A few things to be aware of for data returned by MpDevice:

  • If a device only has a single Obs, MpDevice returns a single TsArray (a numpy array with a time attribute). Otherwise, MpDevice returns a named tuple of observations, where the names are alphabetically-sorted, lowercased versions of the pre-defined Obs.
  • If the data returned by a single read is scalar (e.g. a 1D force sensor), MpDevice will drop the 1st dimension.
  • If there's no data for a given observation, None is returned. The named tuple has a method for checking all members at once (data.any()).

Other notes:

  • The returned data is a view of the local copy of the data. toon.input.TsArrays have a copy method, which may be useful if e.g. appending to a list for later concatenation.
  • If receiving batches of data when read()ing from the device, you can return a list of Returns (see tests/input/mockdevices.py for an example)
  • Can optionally use device.start()/device.stop() instead of a context manager
  • Can check for remote errors at any point using device.check_error(), though this automatically happens immediately after entering the context manager and when read()ing.

Animation

This is still a work in progress, though I think it has some utility as-is. It's a port of the animation component in the Magnum framework, though lacking some of the features (e.g.
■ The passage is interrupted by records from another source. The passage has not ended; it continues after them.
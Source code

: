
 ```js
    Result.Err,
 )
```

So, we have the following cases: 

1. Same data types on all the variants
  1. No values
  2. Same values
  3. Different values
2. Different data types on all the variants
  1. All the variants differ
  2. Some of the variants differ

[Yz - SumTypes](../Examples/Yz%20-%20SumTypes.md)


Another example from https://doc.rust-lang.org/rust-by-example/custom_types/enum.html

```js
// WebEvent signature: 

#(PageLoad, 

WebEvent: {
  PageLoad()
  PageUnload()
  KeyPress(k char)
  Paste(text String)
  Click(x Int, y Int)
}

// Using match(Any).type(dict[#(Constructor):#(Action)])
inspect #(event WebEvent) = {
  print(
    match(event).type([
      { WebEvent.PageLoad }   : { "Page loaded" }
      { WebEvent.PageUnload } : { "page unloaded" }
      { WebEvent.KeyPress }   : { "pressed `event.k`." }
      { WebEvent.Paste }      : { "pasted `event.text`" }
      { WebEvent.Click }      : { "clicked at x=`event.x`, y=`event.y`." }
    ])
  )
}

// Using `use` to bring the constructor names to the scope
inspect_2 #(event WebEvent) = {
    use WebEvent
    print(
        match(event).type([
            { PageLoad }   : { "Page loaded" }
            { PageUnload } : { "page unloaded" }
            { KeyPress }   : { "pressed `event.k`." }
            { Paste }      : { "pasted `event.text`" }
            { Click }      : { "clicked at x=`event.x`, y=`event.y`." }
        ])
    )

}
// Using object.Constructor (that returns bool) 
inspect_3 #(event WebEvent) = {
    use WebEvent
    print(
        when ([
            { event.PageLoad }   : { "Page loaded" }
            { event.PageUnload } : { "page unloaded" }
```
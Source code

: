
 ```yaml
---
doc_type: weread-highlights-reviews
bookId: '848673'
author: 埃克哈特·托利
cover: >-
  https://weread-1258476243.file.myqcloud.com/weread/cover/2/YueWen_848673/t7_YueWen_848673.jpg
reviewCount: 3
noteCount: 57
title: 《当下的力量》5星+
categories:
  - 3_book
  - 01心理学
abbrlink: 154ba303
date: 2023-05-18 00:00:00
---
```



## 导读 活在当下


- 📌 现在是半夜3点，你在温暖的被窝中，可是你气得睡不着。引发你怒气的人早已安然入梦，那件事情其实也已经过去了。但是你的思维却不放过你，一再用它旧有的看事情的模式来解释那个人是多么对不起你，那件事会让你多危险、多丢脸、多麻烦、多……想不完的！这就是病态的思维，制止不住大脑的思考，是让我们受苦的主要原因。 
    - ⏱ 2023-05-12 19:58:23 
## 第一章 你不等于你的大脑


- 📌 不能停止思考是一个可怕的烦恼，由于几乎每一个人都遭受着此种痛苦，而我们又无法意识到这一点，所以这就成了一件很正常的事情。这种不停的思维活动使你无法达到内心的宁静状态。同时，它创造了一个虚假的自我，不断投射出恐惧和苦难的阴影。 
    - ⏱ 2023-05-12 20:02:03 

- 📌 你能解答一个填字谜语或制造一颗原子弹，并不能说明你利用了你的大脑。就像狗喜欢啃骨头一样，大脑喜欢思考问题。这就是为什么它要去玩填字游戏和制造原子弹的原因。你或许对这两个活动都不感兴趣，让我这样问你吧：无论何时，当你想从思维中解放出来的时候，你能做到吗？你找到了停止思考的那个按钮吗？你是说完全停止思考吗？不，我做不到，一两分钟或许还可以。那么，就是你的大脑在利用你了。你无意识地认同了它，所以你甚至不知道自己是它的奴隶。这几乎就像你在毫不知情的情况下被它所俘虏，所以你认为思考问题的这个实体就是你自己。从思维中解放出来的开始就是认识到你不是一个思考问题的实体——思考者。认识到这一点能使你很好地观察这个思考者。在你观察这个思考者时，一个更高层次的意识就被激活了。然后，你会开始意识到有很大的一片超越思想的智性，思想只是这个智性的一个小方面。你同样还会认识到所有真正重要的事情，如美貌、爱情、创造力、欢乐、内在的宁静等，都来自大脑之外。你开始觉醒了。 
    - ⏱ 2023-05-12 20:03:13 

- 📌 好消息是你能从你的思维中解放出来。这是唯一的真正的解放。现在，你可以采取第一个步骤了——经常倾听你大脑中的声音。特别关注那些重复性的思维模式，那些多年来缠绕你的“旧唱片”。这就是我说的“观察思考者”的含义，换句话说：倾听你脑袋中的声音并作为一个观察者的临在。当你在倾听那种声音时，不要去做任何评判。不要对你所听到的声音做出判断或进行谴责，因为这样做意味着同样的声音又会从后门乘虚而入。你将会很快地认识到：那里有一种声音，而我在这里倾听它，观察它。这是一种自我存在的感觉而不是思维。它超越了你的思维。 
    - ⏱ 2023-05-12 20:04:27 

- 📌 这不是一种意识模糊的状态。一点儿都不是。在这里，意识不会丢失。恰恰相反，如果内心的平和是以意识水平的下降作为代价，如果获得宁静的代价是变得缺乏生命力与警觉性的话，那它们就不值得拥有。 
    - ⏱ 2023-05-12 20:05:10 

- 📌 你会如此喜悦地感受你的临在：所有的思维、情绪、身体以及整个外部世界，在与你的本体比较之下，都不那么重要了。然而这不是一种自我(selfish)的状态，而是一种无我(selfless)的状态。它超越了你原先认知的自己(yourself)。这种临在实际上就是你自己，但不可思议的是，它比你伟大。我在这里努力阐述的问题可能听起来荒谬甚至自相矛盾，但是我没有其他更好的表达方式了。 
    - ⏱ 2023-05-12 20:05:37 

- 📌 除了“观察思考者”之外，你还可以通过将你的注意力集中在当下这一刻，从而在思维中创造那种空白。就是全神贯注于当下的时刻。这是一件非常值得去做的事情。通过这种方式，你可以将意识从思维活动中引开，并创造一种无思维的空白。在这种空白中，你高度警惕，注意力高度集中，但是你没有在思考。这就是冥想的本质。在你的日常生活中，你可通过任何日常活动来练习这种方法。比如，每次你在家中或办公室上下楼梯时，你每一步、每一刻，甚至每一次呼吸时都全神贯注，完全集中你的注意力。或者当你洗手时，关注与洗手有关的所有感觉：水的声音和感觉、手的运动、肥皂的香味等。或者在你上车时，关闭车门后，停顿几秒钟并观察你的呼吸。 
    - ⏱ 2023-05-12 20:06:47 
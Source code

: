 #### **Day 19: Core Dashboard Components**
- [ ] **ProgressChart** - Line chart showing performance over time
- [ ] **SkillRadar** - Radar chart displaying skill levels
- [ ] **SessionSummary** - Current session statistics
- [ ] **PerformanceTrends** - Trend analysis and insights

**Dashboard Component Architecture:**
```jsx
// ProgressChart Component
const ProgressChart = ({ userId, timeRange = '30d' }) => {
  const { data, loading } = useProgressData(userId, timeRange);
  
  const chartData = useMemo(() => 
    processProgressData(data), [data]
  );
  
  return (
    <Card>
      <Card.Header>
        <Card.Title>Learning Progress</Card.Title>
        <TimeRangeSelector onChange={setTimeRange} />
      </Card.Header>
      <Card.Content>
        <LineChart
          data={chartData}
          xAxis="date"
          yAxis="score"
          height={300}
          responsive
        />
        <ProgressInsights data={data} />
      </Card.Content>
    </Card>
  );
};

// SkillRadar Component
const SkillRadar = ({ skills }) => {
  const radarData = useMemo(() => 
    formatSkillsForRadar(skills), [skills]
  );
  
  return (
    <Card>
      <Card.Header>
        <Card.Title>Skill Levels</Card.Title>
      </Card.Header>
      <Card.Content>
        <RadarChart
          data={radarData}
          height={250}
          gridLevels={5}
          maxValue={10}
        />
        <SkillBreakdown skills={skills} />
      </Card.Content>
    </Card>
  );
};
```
Track extrapolation, proper handling of time scaling).

Example:

from time import sleep
from timeit import default_timer
import matplotlib.pyplot as plt
from toon.anim import Track, Player
# see toon/anim/easing.py for all easings available
from toon.anim.easing import linear, elastic_in_out

class Circle(object):
    x = 0
    y = 0

circle = Circle()
# list of (time, value)
keyframes = [(0.2, -0.5), (0.5, 0), (3, 0.5)]
x_track = Track(keyframes, easing=linear)
# we can reuse keyframes
y_track = Track(keyframes, easing=elastic_in_out)

player = Player()

# directly modify an attribute
player.add(x_track, 'x', obj=circle)

def y_cb(val, obj):
    obj.y = val

# modify via callback
player.add(y_track, y_cb, obj=circle)

t0 = default_timer()
player.start(t0)
vals = []
while default_timer() < t0 + 3.2:
    player.advance(default_timer())
    vals.append([circle.x, circle.y])
    sleep(1/60)

plt.plot(vals)
plt.show()

Other notes:

  • Non-numeric attributes, like color strings, can also be modified in this framework (easing is ignored).
  • The Timeline class (in toon.anim) can be used to get the time between frames, or the time since some origin time, taken at timeline.start().
  • The Player can also be used as a mixin, in which case the obj argument can be omitted from player.add() (see the demos/ folder for examples).
  • Multiple objects can be modified simultaneously by feeding a list of objects into player.add().